UFEAST-3D: Urban Forest Effects on Anisotropy and Surface Temperature in 3D

Urban trees are important modifiers of urban climate through their shading, evapotranspiration and wind drag effects. They have particularly marked impacts on the radiation and surface temperature distributions within urban canyons, and can be important contributors to urban climate adaptation at multiple scales. The latest generation of urban canopy models have begun to explicitly represent the impacts of trees within the urban canyon, but they lack rigorous data for evaluation. Thermal anisotropy over urban surfaces is known to be large and impacts our ability to use remotely sensed temperatures of cities. Most previous observational and modeling studies of urban thermal anisotropy have focused on densely built downtown regions with little vegetation. Residential and suburban areas with greater tree cover fractions that make up a large part of the overall urban area in many cities have received much less attention. Modeling studies of thermal anisotropy for these neighbourhoods suggest that trees have the potential to increase or reduce thermal anisotropy, but again lack evaluation data.

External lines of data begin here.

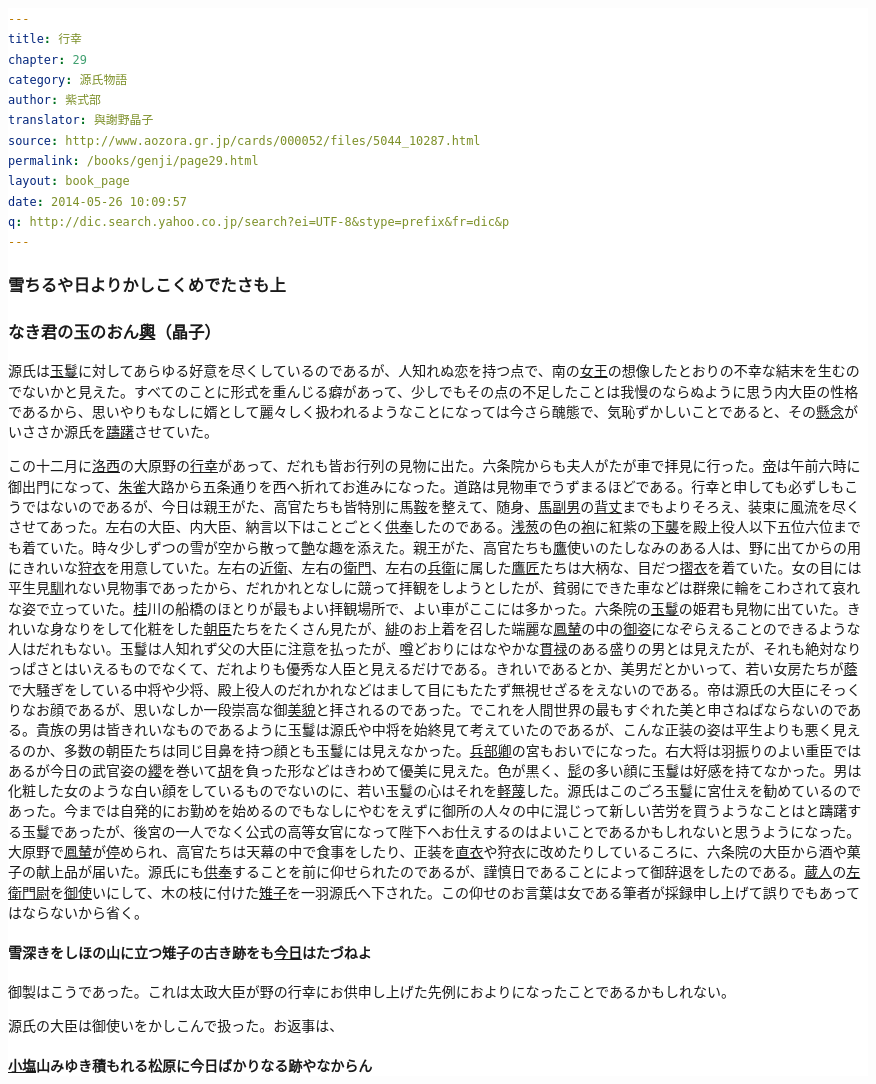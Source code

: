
```yaml
---
title: 行幸
chapter: 29
category: 源氏物語
author: 紫式部
translator: 與謝野晶子
source: http://www.aozora.gr.jp/cards/000052/files/5044_10287.html
permalink: /books/genji/page29.html
layout: book_page
date: 2014-05-26 10:09:57
q: http://dic.search.yahoo.co.jp/search?ei=UTF-8&stype=prefix&fr=dic&p
---
```




### 雪ちるや日よりかしこくめでたさも上

### なき君の玉のおん[輿][1]（晶子）

[1]: {{page.q}}=輿 "こし"

源氏は[玉鬘][2]に対してあらゆる好意を尽くしているのであるが、人知れぬ恋を持つ点で、南の[女王][3]の想像したとおりの不幸な結末を生むのでないかと見えた。すべてのことに形式を重んじる癖があって、少しでもその点の不足したことは我慢のならぬように思う内大臣の性格であるから、思いやりもなしに婿として麗々しく扱われるようなことになっては今さら醜態で、気恥ずかしいことであると、その[懸念][4]がいささか源氏を[躊躇][5]させていた。

[2]: {{page.q}}=玉鬘 "たまかずら"
[3]: {{page.q}}=女王 "にょおう"
[4]: {{page.q}}=懸念 "けねん"
[5]: {{page.q}}=躊躇 "ちゅうちょ"


この十二月に[洛西][6]の大原野の[行幸][7]があって、だれも皆お行列の見物に出た。六条院からも夫人がたが車で拝見に行った。[帝][8]は午前六時に御出門になって、[朱雀][9]大路から五条通りを西へ折れてお進みになった。道路は見物車でうずまるほどである。行幸と申しても必ずしもこうではないのであるが、今日は親王がた、高官たちも皆特別に馬[鞍][a]を整えて、随身、[馬副男][b]の[背丈][c]までもよりそろえ、装束に風流を尽くさせてあった。左右の大臣、内大臣、納言以下はことごとく[供奉][d]したのである。[浅葱][e]の色の[袍][f]に紅紫の[下襲][g]を殿上役人以下五位六位までも着ていた。時々少しずつの雪が空から散って[艶][h]な趣を添えた。親王がた、高官たちも[鷹][i]使いのたしなみのある人は、野に出てからの用にきれいな[狩衣][j]を用意していた。左右の[近衛][k]、左右の[衛門][l]、左右の[兵衛][m]に属した[鷹匠][n]たちは大柄な、目だつ[摺衣][o]を着ていた。女の目には平生見[馴][p]れない見物事であったから、だれかれとなしに競って拝観をしようとしたが、貧弱にできた車などは群衆に輪をこわされて哀れな姿で立っていた。[桂][q]川の船橋のほとりが最もよい拝観場所で、よい車がここには多かった。六条院の[玉鬘][r]の姫君も見物に出ていた。きれいな身なりをして化粧をした[朝臣][s]たちをたくさん見たが、[緋][t]のお上着を召した端麗な[鳳輦][u]の中の[御姿][v]になぞらえることのできるような人はだれもない。玉鬘は人知れず父の大臣に注意を払ったが、[噂][10]どおりにはなやかな[貫禄][11]のある盛りの男とは見えたが、それも絶対なりっぱさとはいえるものでなくて、だれよりも優秀な人臣と見えるだけである。きれいであるとか、美男だとかいって、若い女房たちが[蔭][12]で大騒ぎをしている中将や少将、殿上役人のだれかれなどはまして目にもたたず無視せざるをえないのである。帝は源氏の大臣にそっくりなお顔であるが、思いなしか一段崇高な御[美貌][13]と拝されるのであった。でこれを人間世界の最もすぐれた美と申さねばならないのである。貴族の男は皆きれいなものであるように玉鬘は源氏や中将を始終見て考えていたのであるが、こんな正装の姿は平生よりも悪く見えるのか、多数の朝臣たちは同じ目鼻を持つ顔とも玉鬘には見えなかった。[兵部卿][14]の宮もおいでになった。右大将は羽振りのよい重臣ではあるが今日の武官姿の[纓][15]を巻いて[胡][16]を負った形などはきわめて優美に見えた。色が黒く、[髭][17]の多い顔に玉鬘は好感を持てなかった。男は化粧した女のような白い顔をしているものでないのに、若い玉鬘の心はそれを[軽蔑][18]した。源氏はこのごろ玉鬘に宮仕えを勧めているのであった。今までは自発的にお勤めを始めるのでもなしにやむをえずに御所の人々の中に混じって新しい苦労を買うようなことはと躊躇する玉鬘であったが、後宮の一人でなく公式の高等女官になって陛下へお仕えするのはよいことであるかもしれないと思うようになった。大原野で[鳳輦][19]が[停][1a]められ、高官たちは天幕の中で食事をしたり、正装を[直衣][1b]や狩衣に改めたりしているころに、六条院の大臣から酒や菓子の献上品が届いた。源氏にも[供奉][1c]することを前に仰せられたのであるが、謹慎日であることによって御辞退をしたのである。[蔵人][1d]の[左衛門尉][1e]を[御使][1f]いにして、木の枝に付けた[雉子][1g]を一羽源氏へ下された。この仰せのお言葉は女である筆者が採録申し上げて誤りでもあってはならないから省く。

[6]: {{page.q}}=洛西 "らくさい"
[7]: {{page.q}}=行幸 "みゆき"
[8]: {{page.q}}=帝 "みかど"
[9]: {{page.q}}=朱雀 "すざく"
[a]: {{page.q}}=鞍 "ぐら"
[b]: {{page.q}}=馬副男 "うまぞいおとこ"
[c]: {{page.q}}=背丈 "せたけ"
[d]: {{page.q}}=供奉 "ぐぶ"
[e]: {{page.q}}=浅葱 "あさぎ"
[f]: {{page.q}}=袍 "ほう"
[g]: {{page.q}}=下襲 "したがさね"
[h]: {{page.q}}=艶 "えん"
[i]: {{page.q}}=鷹 "たか"
[j]: {{page.q}}=狩衣 "かりぎぬ"
[k]: {{page.q}}=近衛 "このえ"
[l]: {{page.q}}=衛門 "えもん"
[m]: {{page.q}}=兵衛 "ひょうえ"
[n]: {{page.q}}=鷹匠 "たかじょう"
[o]: {{page.q}}=摺衣 "すりぎぬ"
[p]: {{page.q}}=馴 "な"
[q]: {{page.q}}=桂 "かつら"
[r]: {{page.q}}=玉鬘 "たまかずら"
[s]: {{page.q}}=朝臣 "あそん"
[t]: {{page.q}}=緋 "ひ"
[u]: {{page.q}}=鳳輦 "ほうれん"
[v]: {{page.q}}=御姿 "みすがた"
[10]: {{page.q}}=噂 "うわさ"
[11]: {{page.q}}=貫禄 "かんろく"
[12]: {{page.q}}=蔭 "かげ"
[13]: {{page.q}}=美貌 "びぼう"
[14]: {{page.q}}=兵部卿 "ひょうぶきょう"
[15]: {{page.q}}=纓 "えい"
[16]: {{page.q}}=胡 "やなぐい"
[17]: {{page.q}}=髭 "ひげ"
[18]: {{page.q}}=軽蔑 "けいべつ"
[19]: {{page.q}}=鳳輦 "ほうれん"
[1a]: {{page.q}}=停 "とど"
[1b]: {{page.q}}=直衣 "のうし"
[1c]: {{page.q}}=供奉 "ぐぶ"
[1d]: {{page.q}}=蔵人 "くろうど"
[1e]: {{page.q}}=左衛門尉 "さえもんのじょう"
[1f]: {{page.q}}=御使 "みつか"
[1g]: {{page.q}}=雉子 "きじ"


#### 雪深きをしほの山に立つ雉子の古き跡をも[今日][1h]はたづねよ

[1h]: {{page.q}}=今日 "けふ"

御製はこうであった。これは太政大臣が野の行幸にお供申し上げた先例におよりになったことであるかもしれない。

源氏の大臣は御使いをかしこんで扱った。お返事は、

#### [小塩][1i]山みゆき積もれる松原に今日ばかりなる跡やなからん


[1i]: {{page.q}}=小塩 "をしほ"
[1j]: {{page.q}}=昨日 "きのう"
[1k]: {{page.q}}=玉鬘 "たまかずら"
[1l]: {{page.q}}=女王 "にょおう"
[1m]: {{page.q}}=中宮 "ちゅうぐう"
[1n]: {{page.q}}=女御 "にょご"
[1o]: {{page.q}}=煩悶 "はんもん"
[1p]: {{page.q}}=裳着 "もぎ"
[1q]: {{page.q}}=支度 "したく"
[1r]: {{page.q}}=藤原 "ふじわら"
[1s]: {{page.q}}=春日 "かすが"
[1t]: {{page.q}}=裳 "も"
[1u]: {{page.q}}=紐 "ひも"
[1v]: {{page.q}}=介抱 "かいほう"
[20]: {{page.q}}=薨 "かく"
[21]: {{page.q}}=玉鬘 "たまかずら"
[22]: {{page.q}}=訪 "たず"
[23]: {{page.q}}=微行 "しのび"
[24]: {{page.q}}=行幸 "みゆき"
[25]: {{page.q}}=脇息 "きょうそく"
[26]: {{page.q}}=怠 "なま"
[27]: {{page.q}}=身体 "からだ"
[28]: {{page.q}}=慄 "ふる"
[29]: {{page.q}}=沁 "し"
[2a]: {{page.q}}=上 "かみ"
[2b]: {{page.q}}=淡 "うす"
[2c]: {{page.q}}=噂 "うわさ"
[2d]: {{page.q}}=譏 "そし"
[2e]: {{page.q}}=朦朧 "もうろう"
[2f]: {{page.q}}=御沙汰 "ごさた"
[2g]: {{page.q}}=尚侍 "ないしのかみ"
[2h]: {{page.q}}=典侍 "ないしのすけ"
[2i]: {{page.q}}=明瞭 "めいりょう"
[2j]: {{page.q}}=噂 "うわさ"
[2k]: {{page.q}}=饗応 "きょうおう"
[2l]: {{page.q}}=逢 "あ"
[2m]: {{page.q}}=雲井 "くもい"
[2n]: {{page.q}}=雁 "かり"
[2o]: {{page.q}}=謙遜 "けんそん"
[2p]: {{page.q}}=肥 "ふと"
[2q]: {{page.q}}=貫禄 "かんろく"
[2r]: {{page.q}}=指貫 "さしぬき"
[2s]: {{page.q}}=下襲 "したがさね"
[2t]: {{page.q}}=裾 "すそ"
[2u]: {{page.q}}=支那錦 "しなにしき"
[2v]: {{page.q}}=直衣 "のうし"
[30]: {{page.q}}=淡色 "うすいろ"
[31]: {{page.q}}=小袖 "こそで"
[32]: {{page.q}}=藤 "とう"
[33]: {{page.q}}=大夫 "たゆう"
[34]: {{page.q}}=蔵人頭 "くろうどのかみ"
[35]: {{page.q}}=近衛 "このえ"
[36]: {{page.q}}=叱 "しか"
[37]: {{page.q}}=翅 "はね"
[38]: {{page.q}}=年齢 "とし"
[39]: {{page.q}}=逢 "あ"
[3a]: {{page.q}}=微行 "しのび"
[3b]: {{page.q}}=訪 "たず"
[3c]: {{page.q}}=翅 "はね"
[3d]: {{page.q}}=玉鬘 "たまかずら"
[3e]: {{page.q}}=人数 "ひとかず"
[3f]: {{page.q}}=品定 "しなさだ"
[3g]: {{page.q}}=葵 "あおい"
[3h]: {{page.q}}=邸 "やしき"
[3i]: {{page.q}}=機嫌 "きげん"
[3j]: {{page.q}}=公達 "きんだち"
[3k]: {{page.q}}=臆測 "おくそく"
[3l]: {{page.q}}=逢 "あ"
[3m]: {{page.q}}=女御 "にょご"
[3n]: {{page.q}}=随 "したが"
[3o]: {{page.q}}=暦 "こよみ"
[3p]: {{page.q}}=博士 "はかせ"
[3q]: {{page.q}}=玉鬘 "たまかずら"
[3r]: {{page.q}}=裳着 "もぎ"
[3s]: {{page.q}}=雲井 "くもい"
[3t]: {{page.q}}=雁 "かり"
[3u]: {{page.q}}=呆然 "ぼうぜん"
[3v]: {{page.q}}=櫛 "くし"
[40]: {{page.q}}=大人 "おとな"
[41]: {{page.q}}=玉櫛笥 "たまくしげ"
[42]: {{page.q}}=慄 "ふる"
[43]: {{page.q}}=指図 "さしず"
[44]: {{page.q}}=上手 "じょうず"
[45]: {{page.q}}=詠 "よ"
[46]: {{page.q}}=中宮 "ちゅうぐう"
[47]: {{page.q}}=裳 "も"
[48]: {{page.q}}=唐衣 "からぎぬ"
[49]: {{page.q}}=小袖 "こそで"
[4a]: {{page.q}}=髪上 "くしあ"
[4b]: {{page.q}}=壺 "つぼ"
[4c]: {{page.q}}=支那 "しな"
[4d]: {{page.q}}=薫香 "くんこう"
[4e]: {{page.q}}=衣裳 "いしょう"
[4f]: {{page.q}}=勝 "まさ"
[4g]: {{page.q}}=聡明 "そうめい"
[4h]: {{page.q}}=裳着 "もぎ"
[4i]: {{page.q}}=末摘花 "すえつむはな"
[4j]: {{page.q}}=青鈍 "あおにび"
[4k]: {{page.q}}=落栗 "おちぐり"
[4l]: {{page.q}}=袴 "はかま"
[4m]: {{page.q}}=霰地 "あられじ"
[4n]: {{page.q}}=小袿 "こうちぎ"
[4o]: {{page.q}}=玉鬘 "たまかずら"
[4p]: {{page.q}}=軽蔑 "けいべつ"
[4q]: {{page.q}}=唐 "から"
[4r]: {{page.q}}=袂 "たもと"
[4s]: {{page.q}}=馴 "な"
[4t]: {{page.q}}=滑稽 "こっけい"
[4u]: {{page.q}}=恰好 "かっこう"
[4v]: {{page.q}}=詠 "よ"
[50]: {{page.q}}=派手 "はで"
[51]: {{page.q}}=嘲弄 "ちょうろう"
[52]: {{page.q}}=腰結 "こしゆ"
[53]: {{page.q}}=肴 "さかな"
[54]: {{page.q}}=裳着 "もぎ"
[55]: {{page.q}}=裳 "も"
[56]: {{page.q}}=紐 "ひも"
[57]: {{page.q}}=玉藻 "たまも"
[58]: {{page.q}}=磯 "いそ"
[59]: {{page.q}}=海人 "あま"
[5a]: {{page.q}}=玉鬘 "たまかずら"
[5b]: {{page.q}}=寄辺 "よるべ"
[5c]: {{page.q}}=渚 "なぎさ"
[5d]: {{page.q}}=藻屑 "もくづ"
[5e]: {{page.q}}=饗応 "きょうおう"
[5f]: {{page.q}}=頭 "とうの"
[5g]: {{page.q}}=弁 "べん"
[5h]: {{page.q}}=幸 "しあわ"
[5i]: {{page.q}}=纏頭 "てんとう"
[5j]: {{page.q}}=派手 "はで"
[5k]: {{page.q}}=兵部卿 "ひょうぶきょう"
[5l]: {{page.q}}=尚侍 "ないしのかみ"
[5m]: {{page.q}}=挨拶 "あいさつ"
[5n]: {{page.q}}=玉鬘 "たまかずら"
[5o]: {{page.q}}=容貌 "ようぼう"
[5p]: {{page.q}}=女御 "にょご"
[5q]: {{page.q}}=蓮葉 "はすっぱ"
[5r]: {{page.q}}=家 "うち"
[5s]: {{page.q}}=尚侍 "ないしのかみ"
[5t]: {{page.q}}=家 "うち"
[5u]: {{page.q}}=軽蔑 "けいべつ"
[5v]: {{page.q}}=身体 "からだ"
[60]: {{page.q}}=沫雪 "あわゆき"
[61]: {{page.q}}=天 "あま"
[62]: {{page.q}}=下 "しも"
[63]: {{page.q}}=近江 "おうみ"
[64]: {{page.q}}=吐息 "といき"
[65]: {{page.q}}=禍 "わざわ"
[66]: {{page.q}}=蔭 "かげ"
[67]: {{page.q}}=擦 "す"
[68]: {{page.q}}=几帳 "きちょう"
[69]: {{page.q}}=我慢性 "がまんしょう"
[6a]: {{page.q}}=逢 "あ"
[6b]: {{page.q}}=滑稽 "こっけい"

In this presentation we report on a unique project that employed a suite of instrumentation to characterize the 3D urban surface temperature at scales ranging from individual facets to that of a neighbourhood. Two urban residential neighbourhoods in the Salt Lake City metropolitan area, Liberty Wells and White Sands, were chosen for study in early July 2018. These neighbourhoods are characterized by different levels of urban tree coverage, but similar street layouts and topographic settings. In each neighbourhood a set of temporary fixed microclimate observing stations (air and surface temperature, humidity, solar radiation, wind speed and direction) were deployed to sample representative components of the urban canyon (road, sunlit front lawn, tree shade), in conjunction with a ground-based thermal and LiDAR scanner that provided centimetre scale resolution of the urban surface structure and temperature. Vehicle traverses of road and wall temperature, air temperature, humidity and incident solar and longwave radiation were made within the neighbourhood to extend the spatial assessment of temperature to ~500 m x 500 m. These traverses were coincident with airborne sampling of the surface temperature at select times using a thermal scanner and non-scanning infrared radiometer from different viewing angles and azimuths over the same spatial domain. Above-canyon measurements of radiative and climate parameters were made from a temporary tower located in the study neighbourhood. This combination of observational systems provided a unique dataset that will be used to: characterize the full 3D surface temperature distribution in urban neighbourhoods with trees, assess the thermal anisotropy of such neighbourhoods, and to evaluate urban canopy-layer models with trees. In the context of both urbanization and climate change, better understanding of the impact of trees on city temperature and climate will be useful to city managers and planners as they seek to exploit the benefits of urban vegetation in adapting to our changing climate.